The library (spreadsheet-handling) and a demo integration (spreadsheet-handling-demo) are separate repositories. The demo is the main user entry point and contains runnable examples and sample data.

This guide documents the framework surface shipped with a specific library release.

Scope of This Guide

Pipeline workflow overview and starting points
Transformation catalog: step names, parameters, roundtrip guarantees

Demo data, runnable scripts, and integration walkthroughs live in the demo repository.

2. Workflow

The Core Idea

A pipeline transforms data bidirectionally between a normalized relation form (YAML-friendly) and a human-editable spreadsheet. The same configuration drives both directions, so re-import is deterministic.

Practical workflows tend to grow in rings: start with a plain tabular roundtrip (data in → spreadsheet out → back in), then add FK helper columns for display, then introduce cross-table or compact-cell encoding for multi-valued relations. Each ring adds one transform pair from the catalog.

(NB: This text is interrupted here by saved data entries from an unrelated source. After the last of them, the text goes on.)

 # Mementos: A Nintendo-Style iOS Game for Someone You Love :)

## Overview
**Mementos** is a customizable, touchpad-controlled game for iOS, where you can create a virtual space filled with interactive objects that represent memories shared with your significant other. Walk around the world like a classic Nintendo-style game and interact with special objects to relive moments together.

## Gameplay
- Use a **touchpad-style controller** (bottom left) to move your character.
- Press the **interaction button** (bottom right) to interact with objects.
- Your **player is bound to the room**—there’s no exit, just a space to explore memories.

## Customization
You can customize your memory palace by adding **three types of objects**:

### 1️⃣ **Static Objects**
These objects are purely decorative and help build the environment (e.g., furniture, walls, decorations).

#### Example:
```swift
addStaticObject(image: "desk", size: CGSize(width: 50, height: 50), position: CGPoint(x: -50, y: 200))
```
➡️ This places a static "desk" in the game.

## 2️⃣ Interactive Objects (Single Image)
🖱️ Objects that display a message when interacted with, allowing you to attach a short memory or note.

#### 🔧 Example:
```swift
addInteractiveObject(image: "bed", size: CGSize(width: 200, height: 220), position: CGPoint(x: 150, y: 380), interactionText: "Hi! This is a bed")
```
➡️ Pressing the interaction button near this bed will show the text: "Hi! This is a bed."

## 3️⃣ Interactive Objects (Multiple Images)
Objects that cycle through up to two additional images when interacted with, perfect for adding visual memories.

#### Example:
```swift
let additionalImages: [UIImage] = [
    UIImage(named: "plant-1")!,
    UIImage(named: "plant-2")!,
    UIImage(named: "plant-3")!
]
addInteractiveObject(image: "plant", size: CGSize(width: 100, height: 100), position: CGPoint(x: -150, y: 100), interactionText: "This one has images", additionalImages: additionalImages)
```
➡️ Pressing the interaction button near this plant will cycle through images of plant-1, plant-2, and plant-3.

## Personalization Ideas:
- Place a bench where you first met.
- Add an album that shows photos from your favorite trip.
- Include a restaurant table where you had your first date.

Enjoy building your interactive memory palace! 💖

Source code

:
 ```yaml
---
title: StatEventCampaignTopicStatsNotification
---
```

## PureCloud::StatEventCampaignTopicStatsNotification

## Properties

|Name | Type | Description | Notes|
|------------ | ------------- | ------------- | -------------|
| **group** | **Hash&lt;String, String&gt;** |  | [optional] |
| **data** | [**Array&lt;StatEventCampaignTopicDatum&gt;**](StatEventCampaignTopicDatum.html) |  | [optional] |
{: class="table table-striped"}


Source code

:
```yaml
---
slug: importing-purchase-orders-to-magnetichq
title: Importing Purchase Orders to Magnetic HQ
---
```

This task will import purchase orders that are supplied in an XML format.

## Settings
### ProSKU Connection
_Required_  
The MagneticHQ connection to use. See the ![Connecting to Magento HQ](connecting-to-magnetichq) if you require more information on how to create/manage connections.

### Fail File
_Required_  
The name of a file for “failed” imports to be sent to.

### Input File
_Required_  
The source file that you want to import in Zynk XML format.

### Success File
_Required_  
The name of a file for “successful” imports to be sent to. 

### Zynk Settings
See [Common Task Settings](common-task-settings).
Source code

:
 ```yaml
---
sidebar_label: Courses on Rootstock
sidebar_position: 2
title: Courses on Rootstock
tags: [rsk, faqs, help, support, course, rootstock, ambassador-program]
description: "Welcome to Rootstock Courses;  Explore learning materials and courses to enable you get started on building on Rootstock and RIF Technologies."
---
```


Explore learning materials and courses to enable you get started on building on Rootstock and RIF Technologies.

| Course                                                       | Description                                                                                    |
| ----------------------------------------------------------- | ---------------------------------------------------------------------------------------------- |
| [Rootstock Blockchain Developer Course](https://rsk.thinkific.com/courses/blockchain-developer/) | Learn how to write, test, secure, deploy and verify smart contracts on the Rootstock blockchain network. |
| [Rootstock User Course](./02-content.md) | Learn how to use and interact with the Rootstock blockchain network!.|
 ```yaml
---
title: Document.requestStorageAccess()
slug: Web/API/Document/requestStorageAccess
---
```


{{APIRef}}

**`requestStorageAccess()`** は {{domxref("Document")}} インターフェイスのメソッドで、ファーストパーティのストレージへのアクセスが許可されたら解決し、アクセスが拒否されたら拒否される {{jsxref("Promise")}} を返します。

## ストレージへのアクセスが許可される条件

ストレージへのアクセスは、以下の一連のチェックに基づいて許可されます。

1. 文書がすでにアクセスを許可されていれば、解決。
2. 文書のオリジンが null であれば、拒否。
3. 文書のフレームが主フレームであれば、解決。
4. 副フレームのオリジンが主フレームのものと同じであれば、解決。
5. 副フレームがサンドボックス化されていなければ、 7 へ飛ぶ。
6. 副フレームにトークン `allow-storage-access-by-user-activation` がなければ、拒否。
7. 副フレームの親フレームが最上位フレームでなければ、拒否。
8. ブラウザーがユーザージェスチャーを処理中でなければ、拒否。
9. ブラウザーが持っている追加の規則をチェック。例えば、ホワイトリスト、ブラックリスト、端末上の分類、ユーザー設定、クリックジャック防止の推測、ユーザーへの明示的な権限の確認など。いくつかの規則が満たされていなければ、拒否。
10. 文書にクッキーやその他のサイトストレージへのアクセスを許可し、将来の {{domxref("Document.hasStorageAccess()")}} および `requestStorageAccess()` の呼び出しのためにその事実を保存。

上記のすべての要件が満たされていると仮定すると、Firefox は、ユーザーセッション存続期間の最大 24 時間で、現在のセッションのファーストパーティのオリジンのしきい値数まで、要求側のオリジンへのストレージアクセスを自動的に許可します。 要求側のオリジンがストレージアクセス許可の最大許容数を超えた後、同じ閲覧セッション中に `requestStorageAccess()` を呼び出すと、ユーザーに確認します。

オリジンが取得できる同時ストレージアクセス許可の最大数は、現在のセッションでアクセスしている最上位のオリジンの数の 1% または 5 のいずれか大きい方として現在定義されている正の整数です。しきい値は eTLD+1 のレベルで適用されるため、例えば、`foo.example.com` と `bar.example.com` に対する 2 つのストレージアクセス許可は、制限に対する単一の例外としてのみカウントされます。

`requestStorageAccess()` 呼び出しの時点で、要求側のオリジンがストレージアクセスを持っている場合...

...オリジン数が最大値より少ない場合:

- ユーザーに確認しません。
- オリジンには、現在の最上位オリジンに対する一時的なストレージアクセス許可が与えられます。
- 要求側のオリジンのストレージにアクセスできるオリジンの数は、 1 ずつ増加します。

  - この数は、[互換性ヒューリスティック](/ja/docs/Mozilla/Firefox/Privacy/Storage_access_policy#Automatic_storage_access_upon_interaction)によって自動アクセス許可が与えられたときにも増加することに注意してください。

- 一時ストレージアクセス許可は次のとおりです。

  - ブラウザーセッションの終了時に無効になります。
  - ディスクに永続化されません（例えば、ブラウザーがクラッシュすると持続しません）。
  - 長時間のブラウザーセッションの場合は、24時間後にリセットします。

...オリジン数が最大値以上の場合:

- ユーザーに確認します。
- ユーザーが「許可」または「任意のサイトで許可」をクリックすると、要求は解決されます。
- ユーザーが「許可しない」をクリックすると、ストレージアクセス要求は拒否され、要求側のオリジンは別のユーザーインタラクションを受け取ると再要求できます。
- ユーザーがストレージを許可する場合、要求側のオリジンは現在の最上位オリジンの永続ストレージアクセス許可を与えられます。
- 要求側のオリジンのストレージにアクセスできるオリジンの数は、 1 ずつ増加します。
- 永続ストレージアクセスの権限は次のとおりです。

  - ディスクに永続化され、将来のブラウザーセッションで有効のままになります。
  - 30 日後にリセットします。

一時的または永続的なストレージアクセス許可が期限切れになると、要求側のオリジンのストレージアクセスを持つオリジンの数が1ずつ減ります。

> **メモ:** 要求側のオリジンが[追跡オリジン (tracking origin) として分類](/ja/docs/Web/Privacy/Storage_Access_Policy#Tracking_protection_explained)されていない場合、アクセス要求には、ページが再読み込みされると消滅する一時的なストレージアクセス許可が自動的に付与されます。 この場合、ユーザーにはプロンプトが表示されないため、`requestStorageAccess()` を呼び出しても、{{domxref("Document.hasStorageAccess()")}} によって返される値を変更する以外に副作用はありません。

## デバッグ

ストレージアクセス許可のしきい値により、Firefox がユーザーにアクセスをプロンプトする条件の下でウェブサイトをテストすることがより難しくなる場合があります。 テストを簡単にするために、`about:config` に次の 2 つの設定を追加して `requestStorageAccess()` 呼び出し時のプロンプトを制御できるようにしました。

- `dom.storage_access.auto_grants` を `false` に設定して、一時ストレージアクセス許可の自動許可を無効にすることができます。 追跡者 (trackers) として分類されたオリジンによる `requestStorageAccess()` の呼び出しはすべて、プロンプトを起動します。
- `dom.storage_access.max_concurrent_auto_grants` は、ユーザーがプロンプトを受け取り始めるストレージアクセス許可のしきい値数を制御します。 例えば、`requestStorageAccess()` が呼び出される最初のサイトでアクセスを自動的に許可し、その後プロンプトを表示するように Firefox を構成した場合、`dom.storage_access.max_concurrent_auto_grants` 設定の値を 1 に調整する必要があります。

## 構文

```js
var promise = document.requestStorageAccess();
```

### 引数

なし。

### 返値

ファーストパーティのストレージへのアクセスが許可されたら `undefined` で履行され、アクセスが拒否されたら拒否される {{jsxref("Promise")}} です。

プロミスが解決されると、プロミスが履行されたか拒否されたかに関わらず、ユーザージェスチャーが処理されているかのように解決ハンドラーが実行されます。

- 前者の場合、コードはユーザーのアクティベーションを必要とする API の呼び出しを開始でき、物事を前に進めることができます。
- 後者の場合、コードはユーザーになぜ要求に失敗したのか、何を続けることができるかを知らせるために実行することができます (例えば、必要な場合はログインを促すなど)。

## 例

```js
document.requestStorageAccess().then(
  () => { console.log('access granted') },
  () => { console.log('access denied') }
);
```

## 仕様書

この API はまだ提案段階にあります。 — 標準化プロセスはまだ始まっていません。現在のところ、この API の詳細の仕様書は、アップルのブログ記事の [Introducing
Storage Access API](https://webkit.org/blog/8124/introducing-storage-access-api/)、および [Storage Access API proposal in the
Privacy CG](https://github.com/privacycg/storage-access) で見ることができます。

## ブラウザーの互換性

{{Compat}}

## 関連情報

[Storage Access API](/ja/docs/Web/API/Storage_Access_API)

A runnable walkthrough of this spiral is available in the spreadsheet-handling-demo repository.

Pipeline YAML Structure

A pipeline is a YAML list of step entries. Each entry names a registered transform and supplies its parameters inline:

pipeline:
  - step: expand_xref
    matrix: role_permissions
    output: permission_rows
    row_keys: role_id
    drop_empty: true

Available step names, required parameters, and roundtrip guarantees are listed in the Transformation Catalog.

Running a Pipeline

sheets-run is the primary runtime command for executing a documented pipeline. For an ad-hoc pipeline file like the one above, provide the steps file and input/output locations. The pipeline steps transform the loaded frames; the CLI input and output options choose how those frames are read and written:

sheets-run --steps pipeline.yaml \
  --in-kind yaml_dir --in-path data/input \
  --out-kind yaml_dir --out-path build/output

The spreadsheet-handling-demo repository contains the full first-hour walkthrough with checked-in input data, pipeline files, and expected outputs. The user guide focuses on the configuration concepts and transform catalog rather than duplicating that tutorial.

3. Transformation Catalog

Reading This Catalog

Step names used in pipeline YAML must match the runtime_name values in pipeline_step_registry.json (under core/registries/), which is the authoritative registry artifact.

Inverse kinds

bijective	Fully reversible. The inverse step reconstructs the original exactly.
conditionally bijective	Reversible when the stated conditions hold (see each entry).
relation-preserving	No data is lost, but column order or frame shape may change.
projection-only	One-way; the inverse step cannot reconstruct the original.
validation-only	Read-only; no frames are changed.
configuration-only	Writes workbook metadata only; no data frames are changed.

Groups

Bijective transforms: Paired expand/contract steps that form the core of the bidirectional workflow.
Supporting steps: FK helpers, validation, configuration, and infrastructure steps listed in a reference table.

Bijective Transforms

These steps come in expand/contract pairs. The expand direction converts a compact or matrix representation into an explicit relation (long form). The contract direction reverses it. Losslessness is conditional — see each entry.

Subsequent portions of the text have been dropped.